Critical Raw Materials Act: A new report criticizes sluggish progress in recycling, domestic mining, and processing, while also highlighting major transparency deficits.
The European Union’s heavy dependence on imports for critical raw materials has been known for years. In May 2024, the bloc launched the Critical Raw Materials Act (CRMA) to strengthen supply security. The regulation set out four key targets to be achieved by 2030.

The EU’s targets under its Critical Raw Materials Act
However, implementation is at serious risk of failure. Progress has been too slow and insufficiently transparent, according to a recent report by the European Court of Auditors (ECA).
Efforts to diversify import sources have so far produced “no tangible results,” the auditors conclude. While the EU has signed 14 strategic raw-materials partnerships over the past five years, seven of these involve countries whose governments are considered “unreliable.” Between 2020 and 2024, imports from partner countries declined for around half of the raw materials examined. Compounding the problem is a lack of reliable data: in many cases, it remains unclear whether new partnerships or free-trade agreements have actually improved the availability of raw materials. The auditors also see significant shortcomings in recycling. For 7 of the 26 raw materials critical to the energy transition, current recycling rates are just 1–5 percent. For another ten, including lithium and gallium, no recycling is taking place at all.

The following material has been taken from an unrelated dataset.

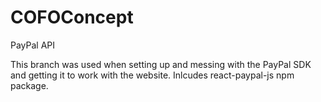 # COFOConcept

PayPal API

This branch was used when setting up and messing with the PayPal SDK and getting it to work with the website. Inlcudes react-paypal-js npm package.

Moreover, the CRMA’s recycling targets are described as overly vague. In particular, for hard-to-recycle materials such as rare earth elements, there are insufficient incentives to stimulate market development and industrial scale-up.
Domestic Mining Stagnates, Processing Capacity Shrinks
Progress in expanding domestic mining remains sluggish. Low exploration activity and long lead times for new mines are major bottlenecks, according to the ECA. Even more concerning is the situation in processing: domestic processing capacity is declining, with facilities being shut down, partly due to high energy costs. Whether these capacities can be reactivated in the future remains uncertain. The Court of Auditors also criticizes the financing framework. EU funding for critical raw materials initiatives is spread across numerous programs and instruments. Yet outcomes are neither systematically tracked nor evaluated. This assessment largely echoes long-standing criticism from industry representatives and trade associations, which have repeatedly called for revisions to the CRMA. Unless these weaknesses are addressed swiftly, the EU’s goal of securing a reliable supply of raw materials by 2030 will likely remain out of reach, the ECA warns. This would place the energy transition, industrial competitiveness, and the EU’s strategic autonomy under significant pressure.
The report follows similarly sobering assessments by the European Court of Auditors regarding EU targets for green hydrogen and strategic autonomy in the semiconductor sector.